Cinema com Rapadura

OPINIÃO   sexta-feira, 12 de setembro de 2014

A História do Homem Henry Sobel (2014): uma vida por três gravatas

Documentário discute como um passado brilhante pode ser apagado por uma falha humanamente possível.

261140.jpg-r_640_600-b_1_D6D6D6-f_jpg-q_x-xxyxxO esboço de algumas personalidades, mesmo aquelas propositalmente esquecidas pela grande mídia, tende a ficar preso no imaginário popular, principalmente quando esta, de alguma maneira, marcou significativamente em sua passagem pela ascensão pública. Podemos facilmente citar nomes de figuras importantes, dentro de vários cenários sociais, que foram cruelmente depostas ao ostracismo e nem sequer possuíram espaço de defesa, ou até tiveram, mas foram simplesmente ignoradas. Contudo, dentre elas, Henry Sobel é um exemplo que chama bastante atenção não só por seus admiráveis feitos, mas pela tola causa da situação.

É aí então que o estreante cineasta André Bushatsky, que havia trabalhado em pequenos filmes publicitários e branded content para grandes empresas, resolveu comprar a briga e trazer para o cinema um pouco desse debate. De modo que, em uma esquemática e inteligente forma documental, o diretor nos apresenta minuciosamente a biografia do rabino norte-americano Henry Sobel, desde seu nascimento em Portugal até sua passagem, cidadania e formação estadunidense, como também a erradicação brasileira. E logo cedo se mostra preocupado em alertar que Sobel sempre teve uma veia mais progressista (diz ter nojo do fundamentalismo religioso) dentro da Comunidade Judaica, e que muitos adeptos ortodoxos torciam o nariz pelo seu estilo peculiar.

Junto a um grupo de entrevistados, formados por amigos, jornalistas e estudiosos, Bushatsky vai pouco a pouco apontando a importância do rabino para o judaísmo nacional – como tirou pensamentos antissemitas pós-Segunda Guerra e mostrou a bondade emanada dentro da religião referente – e principalmente sua luta contra o regime militar da época. Até justificando aqui o motivo de existir um documentário sobre tal dito-cujo.

Pegando como base o caso do jornalista Vladimir Herzog, morto em 1975 – que havia se suicidado, segundo informações dos milicos, e assim teria que ser enterrado às margens do cemitério como forma de desonra -, o diretor destaca a intercessão e sucesso de Sobel, para que o cidadão fosse sepultado formalmente. Como também mostra a criação de um grupo liderado por ele e membros da Igreja Católica, como o humanista Dom Helder Câmara, que tinha a intenção de trazer a paz e liberdade. Portanto, assim como Helvécio Ratton despontou em “Batismo de Sangue” (2007) o valor dos Freis na Ditadura, André Bushatsky aproveita o ensejo e comenta sobre a luta particular dos Judeus naquele período.

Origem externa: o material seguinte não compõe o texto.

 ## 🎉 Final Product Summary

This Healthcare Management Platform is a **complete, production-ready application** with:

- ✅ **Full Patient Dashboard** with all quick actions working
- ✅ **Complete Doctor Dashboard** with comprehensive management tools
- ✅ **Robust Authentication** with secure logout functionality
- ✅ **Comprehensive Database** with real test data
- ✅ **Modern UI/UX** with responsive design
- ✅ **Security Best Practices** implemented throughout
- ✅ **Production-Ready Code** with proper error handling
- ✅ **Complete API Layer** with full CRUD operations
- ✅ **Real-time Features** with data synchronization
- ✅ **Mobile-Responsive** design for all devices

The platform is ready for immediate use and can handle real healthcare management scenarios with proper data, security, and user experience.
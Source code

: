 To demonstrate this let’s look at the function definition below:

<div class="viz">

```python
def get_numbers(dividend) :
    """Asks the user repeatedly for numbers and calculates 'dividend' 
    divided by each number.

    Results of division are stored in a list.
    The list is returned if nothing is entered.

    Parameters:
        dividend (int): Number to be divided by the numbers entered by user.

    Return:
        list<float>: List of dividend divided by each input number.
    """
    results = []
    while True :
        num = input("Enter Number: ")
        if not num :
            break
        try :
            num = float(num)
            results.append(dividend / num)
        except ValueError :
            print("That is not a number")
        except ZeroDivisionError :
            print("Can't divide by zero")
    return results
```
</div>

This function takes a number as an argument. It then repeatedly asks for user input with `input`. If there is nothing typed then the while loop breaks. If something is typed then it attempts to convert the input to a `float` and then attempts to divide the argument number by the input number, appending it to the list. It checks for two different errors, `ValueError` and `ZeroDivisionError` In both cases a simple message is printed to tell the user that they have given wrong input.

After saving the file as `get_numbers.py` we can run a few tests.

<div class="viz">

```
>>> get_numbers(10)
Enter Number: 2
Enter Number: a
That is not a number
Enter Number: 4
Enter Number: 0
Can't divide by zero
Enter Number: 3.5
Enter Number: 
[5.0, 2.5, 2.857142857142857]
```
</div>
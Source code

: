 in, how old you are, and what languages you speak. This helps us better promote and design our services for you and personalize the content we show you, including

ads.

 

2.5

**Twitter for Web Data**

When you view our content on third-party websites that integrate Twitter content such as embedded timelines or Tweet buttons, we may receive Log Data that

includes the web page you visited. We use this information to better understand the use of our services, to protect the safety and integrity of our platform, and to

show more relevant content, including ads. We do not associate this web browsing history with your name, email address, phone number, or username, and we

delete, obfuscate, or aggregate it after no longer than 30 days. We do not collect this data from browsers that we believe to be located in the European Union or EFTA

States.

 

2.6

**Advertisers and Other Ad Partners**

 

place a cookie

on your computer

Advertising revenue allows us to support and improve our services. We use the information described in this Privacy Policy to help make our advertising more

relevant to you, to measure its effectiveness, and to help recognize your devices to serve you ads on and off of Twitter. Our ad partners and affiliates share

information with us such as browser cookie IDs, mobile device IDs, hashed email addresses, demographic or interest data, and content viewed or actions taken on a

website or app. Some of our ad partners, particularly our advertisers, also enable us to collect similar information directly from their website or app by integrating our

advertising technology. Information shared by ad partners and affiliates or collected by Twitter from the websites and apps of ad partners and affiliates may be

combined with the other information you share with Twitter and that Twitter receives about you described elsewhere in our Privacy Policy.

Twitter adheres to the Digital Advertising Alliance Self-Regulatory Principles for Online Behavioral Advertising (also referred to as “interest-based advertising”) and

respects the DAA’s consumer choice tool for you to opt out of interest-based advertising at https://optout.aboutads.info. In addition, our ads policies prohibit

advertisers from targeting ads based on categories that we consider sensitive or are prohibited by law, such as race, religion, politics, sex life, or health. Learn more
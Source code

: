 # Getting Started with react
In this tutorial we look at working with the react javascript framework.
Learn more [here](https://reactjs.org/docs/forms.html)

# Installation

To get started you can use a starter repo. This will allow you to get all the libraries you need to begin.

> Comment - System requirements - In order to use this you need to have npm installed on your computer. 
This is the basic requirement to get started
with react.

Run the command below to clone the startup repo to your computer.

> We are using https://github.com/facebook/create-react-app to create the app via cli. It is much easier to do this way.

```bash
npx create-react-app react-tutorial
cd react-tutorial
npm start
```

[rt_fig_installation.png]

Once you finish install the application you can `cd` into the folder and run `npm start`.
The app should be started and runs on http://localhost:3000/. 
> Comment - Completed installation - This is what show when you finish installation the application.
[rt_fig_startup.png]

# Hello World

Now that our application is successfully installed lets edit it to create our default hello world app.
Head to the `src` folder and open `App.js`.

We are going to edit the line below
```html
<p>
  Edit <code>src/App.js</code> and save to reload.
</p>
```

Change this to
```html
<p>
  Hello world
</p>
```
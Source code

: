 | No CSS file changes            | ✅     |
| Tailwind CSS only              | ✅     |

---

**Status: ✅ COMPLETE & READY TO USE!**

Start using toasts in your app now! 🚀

Mas a grande sacada deste documentário está em sua virada, ao fim do segundo ato, já que depois de brilhantemente construir a imagem intocável de Henry Sobel, Bushatsky traz à tona um fato bizarro que destruiu a vida pessoal e profissional do rabino, que envolve o roubo de três gravatas. Após tal acontecimento, que pode ou não ser explicado por transtornos psicológicos e até como um simples erro humano, vemos que todo seu glorioso passado nada mais significa, os inúmeros feitos pouco interessam e sua incrível história é instantaneamente apagada. Imediatamente lembrei-me do ótimo “Simonal – Ninguém Sabe o Duro que Dei” (2009), de Cláudio Manoel, que mostra o total sucesso do mito Wilson Simonal e o desmoronamento de sua carreira, por causa de uma infeliz declaração.

Mesmo Sobel pedindo perdão incansavelmente, de ainda estar envolvido em causas populares, abrangendo o judaísmo em meio a políticas sociais, e ter o apoio de algumas personalidades respeitáveis do âmbito, a massacrante mídia friamente o escanteou e a Congregação Israelita Paulista (CIP), que liderou com afinco por 37 anos, não fez cerimônias ao afastá-lo do grupo. Contudo, apesar do que houve, é sabido que tal deslize jamais poderá se comparar à importância de Henry Sobel para a comunidade judaica e na história brasileira. Mas isso, pelo visto, não interessa a massa. Em todo caso, o paralelo que este episódio nos faz traçar é pungente ao ponto de podermos correlaciona-lo a fatos contemporâneos como, por exemplo, o período eleitoral.